Honestly, raise your hand if your wearing your standard issue American Flag pin right now? Anybody? I didn't think so. It's no wonder we can't get a decent update on the Megan Williams case (Have you seen anything about it on your major news network lately? Me either.)in this sensationalized media. How could they, after spending so much energy equating Obama's patriotism with his wardrobe choices!
Pathetic.
But what is more pathetic is the fact that for many of the American voters - this is the kind of thing that matters most. It makes no difference that Obama has released a comprehensive energy plan this week, no, their going to go to the polls because he doesn't reverence the flag. I for one am not mad at him. I have a problem with my patriotism having to mirror my reverence for the flag as well. Especially after the "pimping" America did of it after 9-11. I had never seen so many flags in my life, as a matter of fact, people who I would have bet were flag burners had flags on their desks, pinned to their chests, etc. But a month later, the flags had been folded.
My issue is not the flag. There are other flags that I disdain. (Such as the Confederate flag, that is often raised in our southern states.) My issue is the hypocritical way the country in which the flag represents conducts its business. It's hard to express your love for something that most of the time doesn't love you back? I remember as a student being told to stand and salute the flag - when I got older I didn't. Why? Because I had questions. And that is what democracy is about. It is about being empowered and enlightened in order to help create a genuine democratic communion. That my friends requires individual expression, not cookie cutter following of a system. A democratic community is only strengthened when it's individual parts continually provide new attitudes and outlooks firmly founded on a commitment to socratic questioning and self-determination.

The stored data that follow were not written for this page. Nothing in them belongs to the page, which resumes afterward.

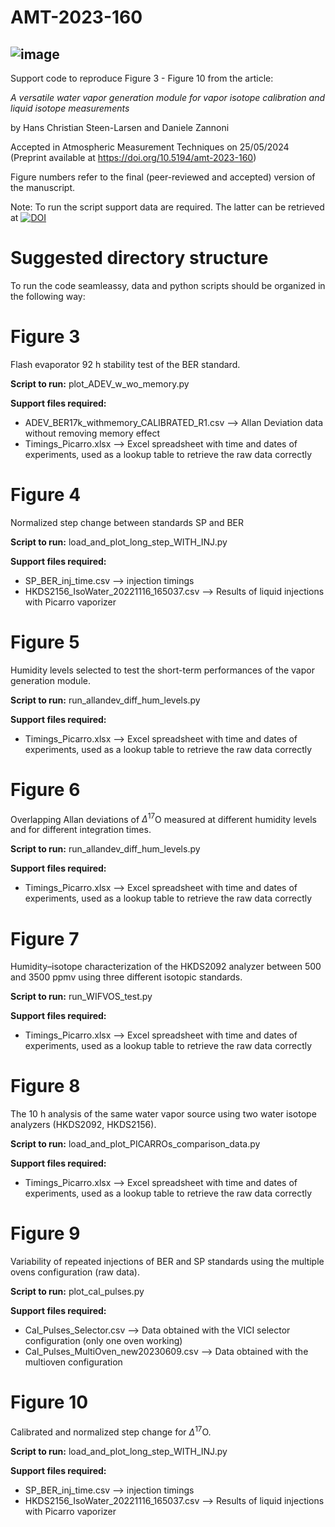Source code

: # AMT-2023-160

![image](https://github.com/danielez83/AMT-2023-160/assets/7271070/5e46e5fa-aaa9-4121-a7ac-66c601523bda)
---


Support code to reproduce Figure 3 - Figure 10 from the article:

*A versatile water vapor generation module for vapor isotope calibration and liquid isotope measurements*

by Hans Christian Steen-Larsen and Daniele Zannoni

Accepted in Atmospheric Measurement Techniques on 25/05/2024 (Preprint available at https://doi.org/10.5194/amt-2023-160)

Figure numbers refer to the final (peer-reviewed and accepted) version of the manuscript.

Note: To run the script support data are required. The latter can be retrieved at [![DOI](https://zenodo.org/badge/DOI/10.5281/zenodo.12730778.svg)](https://doi.org/10.5281/zenodo.12730778)

# Suggested directory structure
To run the code seamleassy, data and python scripts should be organized in the following way:




# Figure 3
Flash evaporator 92 h stability test of the BER standard.

**Script to run:** plot_ADEV_w_wo_memory.py

**Support files required:**

- ADEV_BER17k_withmemory_CALIBRATED_R1.csv   --> Allan Deviation data without removing memory effect
- Timings_Picarro.xlsx                       --> Excel spreadsheet with time and dates of experiments, used as a lookup table to retrieve the raw data correctly

# Figure 4
Normalized step change between standards SP and BER

**Script to run:** load_and_plot_long_step_WITH_INJ.py

**Support files required:**

- SP_BER_inj_time.csv                         --> injection timings
- HKDS2156_IsoWater_20221116_165037.csv       --> Results of liquid injections with Picarro vaporizer

# Figure 5
Humidity levels selected to test the short-term performances of the vapor generation module.

**Script to run:** run_allandev_diff_hum_levels.py

**Support files required:**

- Timings_Picarro.xlsx                       --> Excel spreadsheet with time and dates of experiments, used as a lookup table to retrieve the raw data correctly

# Figure 6
Overlapping Allan deviations of $\Delta^{17}$O measured at different humidity levels and for different integration times.

**Script to run:** run_allandev_diff_hum_levels.py

**Support files required:**

- Timings_Picarro.xlsx                       --> Excel spreadsheet with time and dates of experiments, used as a lookup table to retrieve the raw data correctly

# Figure 7
Humidity–isotope characterization of the HKDS2092 analyzer between 500 and 3500 ppmv using three different isotopic standards.

**Script to run:** run_WIFVOS_test.py

**Support files required:**

- Timings_Picarro.xlsx                       --> Excel spreadsheet with time and dates of experiments, used as a lookup table to retrieve the raw data correctly

# Figure 8
The 10 h analysis of the same water vapor source using two water isotope analyzers (HKDS2092, HKDS2156).

**Script to run:** load_and_plot_PICARROs_comparison_data.py

**Support files required:**

- Timings_Picarro.xlsx                       --> Excel spreadsheet with time and dates of experiments, used as a lookup table to retrieve the raw data correctly

# Figure 9
Variability of repeated injections of BER and SP standards using the multiple ovens configuration (raw data). 

**Script to run:** plot_cal_pulses.py

**Support files required:**
- Cal_Pulses_Selector.csv                    --> Data obtained with the VICI selector configuration (only one oven working)
- Cal_Pulses_MultiOven_new20230609.csv       --> Data obtained with the multioven configuration

# Figure 10
Calibrated and normalized step change for $\Delta^{17}$O. 

**Script to run:** load_and_plot_long_step_WITH_INJ.py

**Support files required:**

- SP_BER_inj_time.csv                         --> injection timings
- HKDS2156_IsoWater_20221116_165037.csv       --> Results of liquid injections with Picarro vaporizer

And isn't that what all the venom against Barack's not wearing the pin is about? One man's desire to express for himself the way he will be viewed. A refusal of one to accept the conventions of narrowly sighted pundits. Sadly, that's what is missing from this democratic "experiment" called America. In fact there is a fear of nonconformity. I suggest those impassioned pundits, so up in arms at Barack's individual decision remember the words of Ralph Waldo Emerson in that great essay "Self-Reliance":
"Whoso would be a man must be a nonconformist. He who would gather immortal palms must not be hindered by the name of goodness, but must explore if it be goodness. Nothing is at last sacred but the integrity of your own mind."